Gentlemen, I am very grateful to have you join us this
morning. I look forward to hearing your opening statements. I
would ask that you limit them to about 10 minutes and your
longer written statement, if any, will be submitted for the
record without objection.
Senator Rudman, we will start with you. Again, thank you
for being here.
TESTIMONY OF HON. WARREN B. RUDMAN, CO-CHAIR, U.S. COMMISSION
ON NATIONAL SECURITY/21ST CENTURY
Mr. Rudman. Good morning, Madam Chairman, Senator
Lieberman. First, let me thank my friend John Sununu for that
very gracious introduction. I must tell you, though it is very
elevating to be back in this hearing room where I spent so much
time, it is a bit depressing to look at Senator Sununu and
realize that he was 16 years of age when he and his father and
I campaigned against each other in a Republican primary for the
U.S. Senate. That tells me how young he is and how old I am,
and that is a bit depressing.
I am also delighted to see my old friend, Senator
Lautenberg, and glad to meet for the first time, Senator
Coleman.
Madam Chairman, you and the Ranking Member have really
asked a number of questions that are the questions that have to
be answered. I doubt very much either Governor Gilmore and I
can answer all of those questions because, although I am very
familiar with this proposal and how it has come to be, it is
still very much an embryonic proposal. I think one of the
reasons you do not have administration witnesses here today is
they wanted to be prepared to answer those very searching
questions which I think are key.
I think maybe the most important question that you both
referred to in your opening statements is simply this: We are
all very familiar with the Homeland Security Act. Senator Hart
and our commission proposed that department and testified many
times here before the House and the Senate. It finally evolved
in pretty much the shape that we had hoped it would, but I have
never really quite understood how the intelligence function
within the Department of Homeland Security will be discharged.

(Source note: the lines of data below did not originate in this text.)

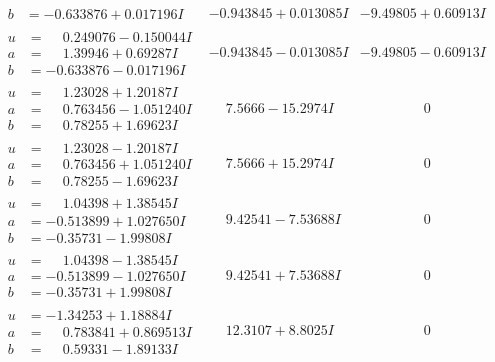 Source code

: \documentclass[1p]{elsarticle_modified}
\theoremstyle{definition}
\begin{document}
$$\begin{array}{c|c|c}
\begin{aligned}
b &= -0.633876 + 0.017196 I\end{aligned}
 & -0.943845 + 0.013085 I & -9.49805 + 0.60913 I \\ \hline\begin{aligned}
u &= \phantom{-}0.249076 - 0.150044 I \\
a &= \phantom{-}1.39946 + 0.69287 I \\
b &= -0.633876 - 0.017196 I\end{aligned}
 & -0.943845 - 0.013085 I & -9.49805 - 0.60913 I \\ \hline\begin{aligned}
u &= \phantom{-}1.23028 + 1.20187 I \\
a &= \phantom{-}0.763456 - 1.051240 I \\
b &= \phantom{-}0.78255 + 1.69623 I\end{aligned}
 & \phantom{-}7.5666 - 15.2974 I & \phantom{-0.000000 } 0 \\ \hline\begin{aligned}
u &= \phantom{-}1.23028 - 1.20187 I \\
a &= \phantom{-}0.763456 + 1.051240 I \\
b &= \phantom{-}0.78255 - 1.69623 I\end{aligned}
 & \phantom{-}7.5666 + 15.2974 I & \phantom{-0.000000 } 0 \\ \hline\begin{aligned}
u &= \phantom{-}1.04398 + 1.38545 I \\
a &= -0.513899 + 1.027650 I \\
b &= -0.35731 - 1.99808 I\end{aligned}
 & \phantom{-}9.42541 - 7.53688 I & \phantom{-0.000000 } 0 \\ \hline\begin{aligned}
u &= \phantom{-}1.04398 - 1.38545 I \\
a &= -0.513899 - 1.027650 I \\
b &= -0.35731 + 1.99808 I\end{aligned}
 & \phantom{-}9.42541 + 7.53688 I & \phantom{-0.000000 } 0 \\ \hline\begin{aligned}
u &= -1.34253 + 1.18884 I \\
a &= \phantom{-}0.783841 + 0.869513 I \\
b &= \phantom{-}0.59331 - 1.89133 I\end{aligned}
 & \phantom{-}12.3107 + 8.8025 I & \phantom{-0.000000 } 0 \\ \hline\begin{aligned}

\end{aligned}
\end{array}$$
\end{document}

I am even confounded more with the creation of this new
department, or this new joint venture if you will, which I
fully support, but there has to be some sort of sharp
delineation between the mission of the intelligence unit
mandated by the Congress within the Department of Homeland
Security and this new threat integration center which will be
an all-source, all-agency unit.
If you are not careful you will start having some crosstalk
here between these two agencies, and the last thing you need in
either collection or analysis is not only competition but
confusion. So I hope that when the administration comes here,
and I am sure they will, they will set out for you precisely
what that is. I tried to find out for the last several days by
talking to some of my friends and, frankly, I do not think that
has clearly evolved, and that is understandable. This proposal
was only evolved about a month or so ago, presented by the
President in the State of the Union. I think when you finally
have those witnesses here you will probably get a clear
understanding. But I think that is one of the most important
questions.
When I look back at my 9 years on the President's Foreign
Intelligence Advisory Board and chairing the board and looking
at all sorts of all-source, raw, sophisticated, non-
sophisticated, signals and human intel, two things occur to me.
That the massive intelligence that is received by both U.S.
foreign intelligence agencies and the FBI and domestic
intelligence is daunting. The amount of reporting--I sometimes
think we have too much reporting, not not enough.
A good example, for those of you that have had experience
on the Intelligence Committee, or in the Armed Services
Committee, is the amount of information received by the
National Security Agency. The amount of signal intel received
there, and how it gets analyzed, and how it get
compartmentalized, and how it gets separated is truly a
daunting task. Now we are faced with a new issue, which is why
I think this proposal has been made.
We have two distinctly different kinds of intelligence that
this government receives. One, foreign intelligence based on
threats that are non-terrorist, that are state-sponsored as
opposed to non-governmental organizations which are terrorist
organizations such as al Qaeda, Hamas, Islamic Jihad, and many
others. It is very easy, or easier, to target state-sponsored
terrorism, or if you will, state-sponsored military action,
which is what the CIA and the NSA and all the other agencies
have done well over a long period of time.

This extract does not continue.